**WHAT IS NEEDED**
Only the lines running from the one with "automatisés) et ergonomie" to the end of the listing should be returned, each exactly as it appears, with both ends kept.
─── LISTED ENTRIES ───
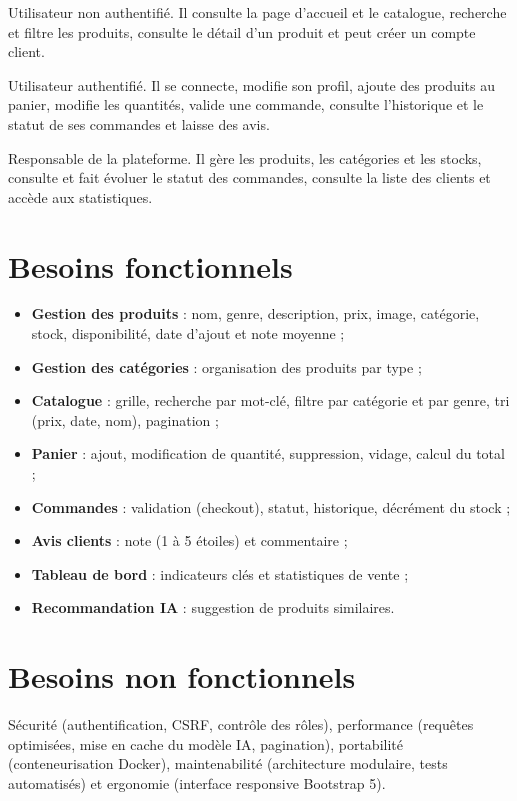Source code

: \documentclass[11pt,a4paper]{report}
\begin{document}
\begin{description}[leftmargin=2.2em,style=nextline]
  \item[Visiteur] Utilisateur non authentifié. Il consulte la page d'accueil et
    le catalogue, recherche et filtre les produits, consulte le détail d'un
    produit et peut créer un compte client.
  \item[Client] Utilisateur authentifié. Il se connecte, modifie son profil,
    ajoute des produits au panier, modifie les quantités, valide une commande,
    consulte l'historique et le statut de ses commandes et laisse des avis.
  \item[Administrateur / gestionnaire] Responsable de la plateforme. Il gère les
    produits, les catégories et les stocks, consulte et fait évoluer le statut
    des commandes, consulte la liste des clients et accède aux statistiques.
\end{description}

\section{Besoins fonctionnels}
\begin{itemize}[leftmargin=1.4em]
  \item \textbf{Gestion des produits} : nom, genre, description, prix, image,
        catégorie, stock, disponibilité, date d'ajout et note moyenne ;
  \item \textbf{Gestion des catégories} : organisation des produits par type ;
  \item \textbf{Catalogue} : grille, recherche par mot-clé, filtre par catégorie
        et par genre, tri (prix, date, nom), pagination ;
  \item \textbf{Panier} : ajout, modification de quantité, suppression, vidage,
        calcul du total ;
  \item \textbf{Commandes} : validation (checkout), statut, historique,
        décrément du stock ;
  \item \textbf{Avis clients} : note (1 à 5 étoiles) et commentaire ;
  \item \textbf{Tableau de bord} : indicateurs clés et statistiques de vente ;
  \item \textbf{Recommandation IA} : suggestion de produits similaires.
\end{itemize}

\section{Besoins non fonctionnels}
Sécurité (authentification, CSRF, contrôle des rôles), performance (requêtes
optimisées, mise en cache du modèle IA, pagination), portabilité
(conteneurisation Docker), maintenabilité (architecture modulaire, tests
automatisés) et ergonomie (interface responsive Bootstrap 5).
\end{document}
───
**OUTPUT BELOW**
automatisés) et ergonomie (interface responsive Bootstrap 5).
\end{document}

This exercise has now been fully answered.